Seanad debates

Wednesday, 18 November 2015

Finance (Miscellaneous Provisions) Bill 2015: Committee and Remaining Stages

 

10:30 am

Photo of Sean BarrettSean Barrett (Independent) | Oireachtas source

I move amendment No. 5:

In page 17, between lines 23 and 24, to insert the following:“22. The Minister shall not issue a direction to the National Treasury Management Agency when advised by the Agency that such a direction will reduce the value of its portfolio.”.

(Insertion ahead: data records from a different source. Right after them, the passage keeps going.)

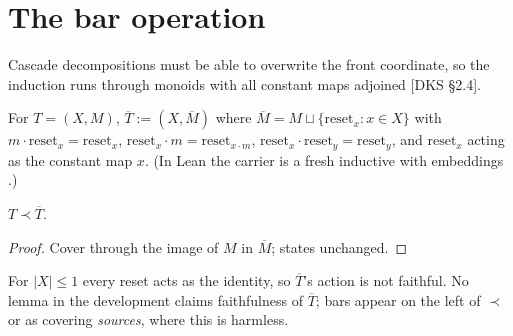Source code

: \chapter{The bar operation}\label{ch:bar}

Cascade decompositions must be able to overwrite the front coordinate,
so the induction runs through monoids with all constant maps adjoined
[DKS §2.4].

\begin{definition}[Bar]\label{def:bar}
  \leanok
  For $T = (X, M)$, $\overline{T} := (X, \overline{M})$ where
  $\overline{M} = M \sqcup \{\mathrm{reset}_x : x \in X\}$ with
  $m \cdot \mathrm{reset}_x = \mathrm{reset}_x$,
  $\mathrm{reset}_x \cdot m = \mathrm{reset}_{x \cdot m}$,
  $\mathrm{reset}_x \cdot \mathrm{reset}_y = \mathrm{reset}_y$, and
  $\mathrm{reset}_x$ acting as the constant map $x$.
  (In Lean the carrier is a fresh inductive with embeddings
  .)
\end{definition}

\begin{lemma}\label{lem:bar-divides}
  \leanok{}
  $T \prec \overline{T}$.
\end{lemma}
\begin{proof}
  \leanok
  Cover through the image of $M$ in $\overline{M}$; states unchanged.
\end{proof}

\begin{remark}\label{rem:bar-degenerate}
  For $|X| \le 1$ every reset acts as the identity, so
  $\overline{T}$'s action is not faithful. No lemma in the development
  claims faithfulness of $\overline{T}$; bars appear on the left of
  $\prec$ or as covering \emph{sources}, where this is harmless.
\end{remark}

This amendment seeks to remove doubt as to whether it was correct to overrule the NTMA and compel it to buy shares in Anglo Irish Bank. My preference is that if the NTMA were to do that again, we would support it, because it cost €30 billion the last time. The Minister should have regard to what is happening to people's pension funds when good advice is being offered. In fact, I praised the NTMA for doing that. We found at the banking inquiry that the NTMA was one of the few organisations within the wider public sector to diagnose what was happening at Anglo Irish Bank. It advised the former Minister for Finance, Deputy Brian Lenihan, that it would not be prudent to put any of the funds from the National Pensions Reserve Fund into the bank but he issued an order compelling it to do so. My concern is that a mistake that happened in the past could happen again. The advice from the NTMA was good and I commend it on that. There were failures of regulation, particularly of Anglo Irish Bank, which ended up costing us €30 billion. That said, I do realise that this is part of the wider scheme in which the Minister has to operate. I take the view that sometimes a financial institution should be allowed to fail because the cost of rescuing it is out of all proportion to any benefits that might accrue. The banking inquiry will show that around 25 people accounted for the loss of €30 billion. Why did the other 4.5 million people have to bear the cost, with the pension fund reduced by €30 billion? It is a matter of balancing and I would have thought that some acknowledgement that the NTMA was right the last time might be worth putting on the parliamentary record. Measures to prevent a recurrence of such events are worthwhile. Maybe there should be better liaison between the NTMA, the Minister for Finance and departmental officials, lest we have a repeat, because nobody in these Houses wants a repeat of the scenario whereby €30 billion from a pension fund disappears into a bank which proves to be worthless.